It’s a relatively new field that tries to combine behavioral psychology theory and economics and finance to explain why people make irrational financial decisions. If you are reading this, and an investor, you have likely used one of these concepts in making your investment decisions.
Concept 7. Overreaction and the Availability Bias
One of the biggest challenges with investing is controlling emotion. Emotion causes an investor to overreact to new information. Market efficiency states that new information is reflected in security’s price instantly. So good earnings should raise the price, and lack of bad news should allow the price to stay there.
Unfortunately, that’s not how it works in reality. New information comes out, investors overreact to that information, and artificially move the price more than it should. In addition, this is only a temporary effect the price movement erodes over time.
The availability bias causes investors to place more importance on recent information, making any new opinion biased toward the latest news.

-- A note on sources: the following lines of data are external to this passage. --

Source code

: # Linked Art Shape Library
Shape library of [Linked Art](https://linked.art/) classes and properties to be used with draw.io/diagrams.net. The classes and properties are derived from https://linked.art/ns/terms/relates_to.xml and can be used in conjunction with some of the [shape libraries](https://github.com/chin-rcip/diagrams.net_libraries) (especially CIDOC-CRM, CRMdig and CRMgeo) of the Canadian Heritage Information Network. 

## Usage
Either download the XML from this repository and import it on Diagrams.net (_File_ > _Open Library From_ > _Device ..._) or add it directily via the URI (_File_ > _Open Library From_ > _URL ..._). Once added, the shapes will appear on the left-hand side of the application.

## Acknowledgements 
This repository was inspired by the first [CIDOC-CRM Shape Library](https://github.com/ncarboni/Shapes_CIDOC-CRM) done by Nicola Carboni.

This happens in real life everyday. For example, you just purchased technology stock recently. Something you may have done many times. Then you happen to watch a reporter on TV explain how incredibly volatile technology stocks are right now (one persons opinion). Although technology stocks might be no more volatile than they have ever been, seeing the report causes you to overreact and sell.
How to Avoid Availability Bias
The best way to avoid getting sucked into the availability bias is by doing your homework. If you actually research your investments, you’ll better understand the relevance and importance of recent news. It will help you to be able to react better. Giving in to emotion, the latest headlines or gimmicks rarely works in investing. Avoid the noise.